Parenting books give earnest advice for a tough job - Catholic Courier

Parenting books give earnest advice for a tough job

RAISING COURAGEOUS KIDS: EIGHT STEPS TO PRACTICAL HEROISM, by Charles A. Smith. Sorin Books (Notre Dame, Ind., 2004). 252 pp., $14.95.


101 SECRETS A GOOD DAD KNOWS, by Walter Browder and Sue Ellin Browder. Rutledge Hill Press (Nashville, Tenn., 2004). 239 pp., $14.99.


A NEW DAD’S GUIDE TO PLAYING GOD: REFLECTIONS ON THE VOCATION OF FATHERHOOD, by James Penrice. Alba House, St. Paul’s Press (New York, 2004). 132 pp., $12.95.

Anyone who says parenting is easy must not be one. To borrow a slogan: Parenting is the toughest job you’ll ever love.


Second toughest is reading books about parenting. The three books reviewed here have much to offer, but advice writers tread close to the line that separates giving helpful hints from being condescending — or even worse, making readers seem like bad parents because they don’t already know their tricks of the trade.


Raising courageous kids is a noble goal. Charles A. Smith’s “Raising Courageous Kids: Eight Steps to Practical Heroism” is filled with stories of young people doing heroic deeds. As I read it, I wished I had it in ninth grade religion class to counter my teacher’s assertion that children were not capable of doing great things.

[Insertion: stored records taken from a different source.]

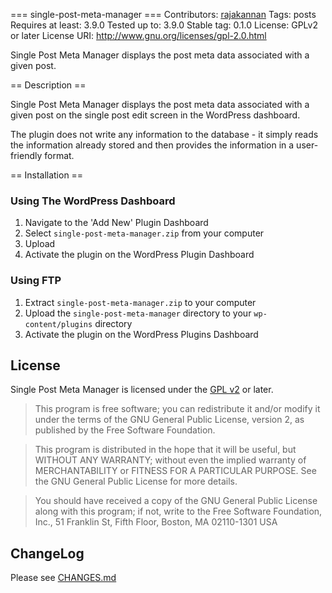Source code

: === single-post-meta-manager ===
Contributors: [ rajakannan](http://rajakannan.com/)
Tags: posts
Requires at least: 3.9.0
Tested up to: 3.9.0
Stable tag: 0.1.0
License: GPLv2 or later
License URI: http://www.gnu.org/licenses/gpl-2.0.html


Single Post Meta Manager displays the post meta data associated with a given post.

== Description ==

Single Post Meta Manager displays the post meta data associated with a given post on the single post edit screen in the WordPress dashboard.

The plugin does not write any information to the database - it simply reads the information already stored and then provides the information in a user-friendly format.

== Installation ==

### Using The WordPress Dashboard

1. Navigate to the 'Add New' Plugin Dashboard
2. Select `single-post-meta-manager.zip` from your computer
3. Upload
4. Activate the plugin on the WordPress Plugin Dashboard

### Using FTP

1. Extract `single-post-meta-manager.zip` to your computer
2. Upload the `single-post-meta-manager` directory to your `wp-content/plugins` directory
3. Activate the plugin on the WordPress Plugins Dashboard

## License

Single Post Meta Manager is licensed under the [GPL v2](LICENSE.txt) or later.

> This program is free software; you can redistribute it and/or modify
it under the terms of the GNU General Public License, version 2, as
published by the Free Software Foundation.

> This program is distributed in the hope that it will be useful,
but WITHOUT ANY WARRANTY; without even the implied warranty of
MERCHANTABILITY or FITNESS FOR A PARTICULAR PURPOSE.  See the
GNU General Public License for more details.

> You should have received a copy of the GNU General Public License
along with this program; if not, write to the Free Software
Foundation, Inc., 51 Franklin St, Fifth Floor, Boston, MA  02110-1301  USA

## ChangeLog

Please see [CHANGES.md](CHANGES.md)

The courageous kids’ stories come courtesy of the Carnegie Hero Commission, which figures quite prominently in this book. But heroism isn’t just for kids, who need to learn by example. “Martin Luther King Jr., Cesar Chavez and Mother Teresa achieved greatness because they did not allow fear to determine their course of action,” Smith writes.


At another point he notes: “Morality cannot flourish when fear of reprisal enforced moral rules. If children remain locked into an external locus of control, then borrowed values are weak and short-lived. If we want our influence to endure, we have to let our children make choices. If we deprive them of opportunities to make moral choices, we rob them of independently won integrity.”


Smith lists these eight steps in the path to becoming courageous: from power to willpower; from community to caring; from danger to vigilance; from fear to composure; from self to empathy; from morality to integrity; from justice to honor; and from responsibility to valor.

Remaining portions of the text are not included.